IAN KEATLEY RECALLS the day vividly. How could he not? Even now, as a Munster centurion and five-time capped Irish international, it still ranks as one of his proudest on a rugby field.
Thirty-three years. History. Triumph. Black and white. Only in God. Belvedere.
“It was the be-all and end-all,” he reflects. “You’ve no idea how much it means to absolutely everybody; teachers, pupils, past pupils, parents, grandparents, aunts and uncles.
“You’re going through school from first year up, you’re constantly looking up at the older guys and that’s all you ever want to do. You want to be on the SCT team and win the Senior Cup.”

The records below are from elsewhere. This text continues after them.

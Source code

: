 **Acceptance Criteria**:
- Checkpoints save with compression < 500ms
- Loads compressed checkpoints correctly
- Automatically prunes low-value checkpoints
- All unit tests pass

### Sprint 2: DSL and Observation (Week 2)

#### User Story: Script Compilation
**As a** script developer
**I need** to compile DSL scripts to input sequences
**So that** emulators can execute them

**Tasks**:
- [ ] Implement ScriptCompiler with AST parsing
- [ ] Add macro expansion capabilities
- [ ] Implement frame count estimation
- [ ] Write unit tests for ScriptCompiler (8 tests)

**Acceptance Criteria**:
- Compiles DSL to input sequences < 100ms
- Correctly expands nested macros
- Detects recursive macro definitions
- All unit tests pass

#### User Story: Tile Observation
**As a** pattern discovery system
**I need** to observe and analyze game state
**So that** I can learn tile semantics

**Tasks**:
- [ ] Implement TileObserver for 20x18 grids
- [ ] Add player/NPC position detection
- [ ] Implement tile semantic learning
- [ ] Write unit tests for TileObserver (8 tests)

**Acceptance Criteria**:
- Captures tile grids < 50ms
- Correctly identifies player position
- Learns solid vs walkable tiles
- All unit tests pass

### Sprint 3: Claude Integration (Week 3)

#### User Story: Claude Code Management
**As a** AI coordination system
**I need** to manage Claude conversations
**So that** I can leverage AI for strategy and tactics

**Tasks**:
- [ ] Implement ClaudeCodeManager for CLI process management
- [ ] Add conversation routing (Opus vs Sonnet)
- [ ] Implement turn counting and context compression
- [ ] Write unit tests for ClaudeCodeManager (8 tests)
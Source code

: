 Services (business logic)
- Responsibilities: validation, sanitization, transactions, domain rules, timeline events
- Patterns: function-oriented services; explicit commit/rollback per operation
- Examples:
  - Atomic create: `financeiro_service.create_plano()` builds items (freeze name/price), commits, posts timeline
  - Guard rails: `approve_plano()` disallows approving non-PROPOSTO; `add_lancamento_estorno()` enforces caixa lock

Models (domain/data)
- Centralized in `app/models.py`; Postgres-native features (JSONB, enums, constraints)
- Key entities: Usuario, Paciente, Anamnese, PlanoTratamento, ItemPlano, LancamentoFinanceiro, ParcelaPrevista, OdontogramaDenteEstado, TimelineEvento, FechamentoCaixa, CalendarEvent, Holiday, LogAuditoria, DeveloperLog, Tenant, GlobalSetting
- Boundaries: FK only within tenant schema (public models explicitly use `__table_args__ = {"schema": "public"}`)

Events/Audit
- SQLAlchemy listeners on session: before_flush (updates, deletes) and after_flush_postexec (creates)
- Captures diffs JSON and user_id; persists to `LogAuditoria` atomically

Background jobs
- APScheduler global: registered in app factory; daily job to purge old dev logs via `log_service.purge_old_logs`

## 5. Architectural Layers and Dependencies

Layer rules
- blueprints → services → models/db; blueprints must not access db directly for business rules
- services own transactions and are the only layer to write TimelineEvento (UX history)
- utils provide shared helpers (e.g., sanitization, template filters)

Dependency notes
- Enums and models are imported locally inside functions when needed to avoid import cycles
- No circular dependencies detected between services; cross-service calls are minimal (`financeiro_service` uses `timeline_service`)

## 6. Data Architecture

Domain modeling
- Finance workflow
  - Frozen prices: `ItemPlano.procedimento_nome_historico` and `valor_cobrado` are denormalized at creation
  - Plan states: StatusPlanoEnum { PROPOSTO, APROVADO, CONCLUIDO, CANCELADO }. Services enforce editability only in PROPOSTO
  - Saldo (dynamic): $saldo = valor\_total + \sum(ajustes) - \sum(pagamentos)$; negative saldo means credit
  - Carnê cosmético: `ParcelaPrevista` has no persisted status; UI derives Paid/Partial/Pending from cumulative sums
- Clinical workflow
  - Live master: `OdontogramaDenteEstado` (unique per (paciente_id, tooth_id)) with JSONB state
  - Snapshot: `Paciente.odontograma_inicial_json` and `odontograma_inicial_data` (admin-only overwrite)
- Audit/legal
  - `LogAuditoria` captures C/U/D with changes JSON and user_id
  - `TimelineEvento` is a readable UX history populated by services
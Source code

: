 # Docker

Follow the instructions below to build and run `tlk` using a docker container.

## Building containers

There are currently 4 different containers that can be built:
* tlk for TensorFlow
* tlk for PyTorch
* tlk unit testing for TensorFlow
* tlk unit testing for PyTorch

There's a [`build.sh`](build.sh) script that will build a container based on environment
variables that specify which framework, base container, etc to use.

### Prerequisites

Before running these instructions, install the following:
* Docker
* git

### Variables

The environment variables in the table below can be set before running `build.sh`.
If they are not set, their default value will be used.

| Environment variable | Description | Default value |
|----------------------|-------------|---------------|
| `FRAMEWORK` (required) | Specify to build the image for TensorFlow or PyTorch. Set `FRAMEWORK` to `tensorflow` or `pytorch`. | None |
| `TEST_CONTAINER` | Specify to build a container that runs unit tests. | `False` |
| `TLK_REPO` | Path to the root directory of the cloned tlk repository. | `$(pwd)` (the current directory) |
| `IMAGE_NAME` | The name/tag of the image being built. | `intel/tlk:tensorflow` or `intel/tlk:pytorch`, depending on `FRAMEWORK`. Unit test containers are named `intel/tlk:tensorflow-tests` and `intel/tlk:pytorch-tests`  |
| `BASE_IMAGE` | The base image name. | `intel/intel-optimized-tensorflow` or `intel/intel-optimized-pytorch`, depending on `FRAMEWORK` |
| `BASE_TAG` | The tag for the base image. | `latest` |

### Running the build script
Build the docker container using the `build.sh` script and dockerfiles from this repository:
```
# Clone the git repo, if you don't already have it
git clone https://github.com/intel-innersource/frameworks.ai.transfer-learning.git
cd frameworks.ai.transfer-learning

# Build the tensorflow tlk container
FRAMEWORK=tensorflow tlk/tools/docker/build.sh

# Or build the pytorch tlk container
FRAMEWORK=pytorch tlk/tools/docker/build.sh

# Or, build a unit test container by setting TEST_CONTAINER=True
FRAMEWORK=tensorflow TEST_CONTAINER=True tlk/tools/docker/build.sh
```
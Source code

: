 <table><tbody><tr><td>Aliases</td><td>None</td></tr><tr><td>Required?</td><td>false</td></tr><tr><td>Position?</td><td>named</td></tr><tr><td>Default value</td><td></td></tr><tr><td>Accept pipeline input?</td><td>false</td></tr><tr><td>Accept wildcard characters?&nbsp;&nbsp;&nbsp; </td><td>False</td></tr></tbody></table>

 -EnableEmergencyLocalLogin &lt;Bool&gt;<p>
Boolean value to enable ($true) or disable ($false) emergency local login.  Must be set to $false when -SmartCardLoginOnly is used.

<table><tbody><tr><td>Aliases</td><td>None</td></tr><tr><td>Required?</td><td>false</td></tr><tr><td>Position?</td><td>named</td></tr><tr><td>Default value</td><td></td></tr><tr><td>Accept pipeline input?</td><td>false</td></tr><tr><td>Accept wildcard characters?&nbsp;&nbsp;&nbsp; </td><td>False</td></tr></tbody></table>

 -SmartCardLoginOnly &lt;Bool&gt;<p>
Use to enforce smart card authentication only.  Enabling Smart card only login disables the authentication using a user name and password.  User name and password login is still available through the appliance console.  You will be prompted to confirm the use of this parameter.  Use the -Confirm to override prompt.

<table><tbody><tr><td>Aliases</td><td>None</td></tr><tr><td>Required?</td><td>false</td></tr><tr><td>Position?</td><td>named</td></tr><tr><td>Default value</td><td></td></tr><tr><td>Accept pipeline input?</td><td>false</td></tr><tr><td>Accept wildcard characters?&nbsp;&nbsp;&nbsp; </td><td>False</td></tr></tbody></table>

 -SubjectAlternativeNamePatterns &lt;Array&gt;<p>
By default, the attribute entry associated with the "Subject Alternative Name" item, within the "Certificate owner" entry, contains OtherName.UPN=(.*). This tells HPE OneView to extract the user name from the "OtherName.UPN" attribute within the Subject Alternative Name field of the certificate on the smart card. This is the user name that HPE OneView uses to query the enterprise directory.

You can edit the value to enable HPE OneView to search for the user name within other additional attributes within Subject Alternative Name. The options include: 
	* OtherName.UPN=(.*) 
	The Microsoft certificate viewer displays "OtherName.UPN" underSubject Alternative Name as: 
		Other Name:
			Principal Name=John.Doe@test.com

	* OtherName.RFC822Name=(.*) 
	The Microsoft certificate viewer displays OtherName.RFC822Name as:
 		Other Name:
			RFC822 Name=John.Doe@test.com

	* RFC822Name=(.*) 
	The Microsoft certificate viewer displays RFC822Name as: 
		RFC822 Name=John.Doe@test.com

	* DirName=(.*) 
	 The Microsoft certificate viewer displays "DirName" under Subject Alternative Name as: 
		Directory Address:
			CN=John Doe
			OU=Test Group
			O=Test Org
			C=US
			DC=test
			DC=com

St Patrick’s Day, 17 March 2005.
Blackrock were the favourites that day. They were the defending champions and had a special team, one which was widely-expected to deliver title number 65 for the school. Luke Fitzgerald was the standout player, but Ian Madigan (a fourth year at the time), Niall Morris, Vas Artemiev, Dave Moore, Cian Culleton, Paul Ryan and Zach Farvivarz — all of whom would turn professional — were all prodigious talents.
Belvedere, without a Senior Cup crown since 1972, had beaten St Andrew’s, Gonzaga and St Mary’s en route to the final but their form had been inconsistent throughout the year and this was their first appearance in the showpiece for three years.
“We were such underdogs,” Keatley tells The42. “We’d done okay, won a few games but had lost a good few games too. We’d lost to ‘Rock by a good bit that year, I can’t remember the points but they were seen as an unbelievable team. Back then they were all big names and we weren’t.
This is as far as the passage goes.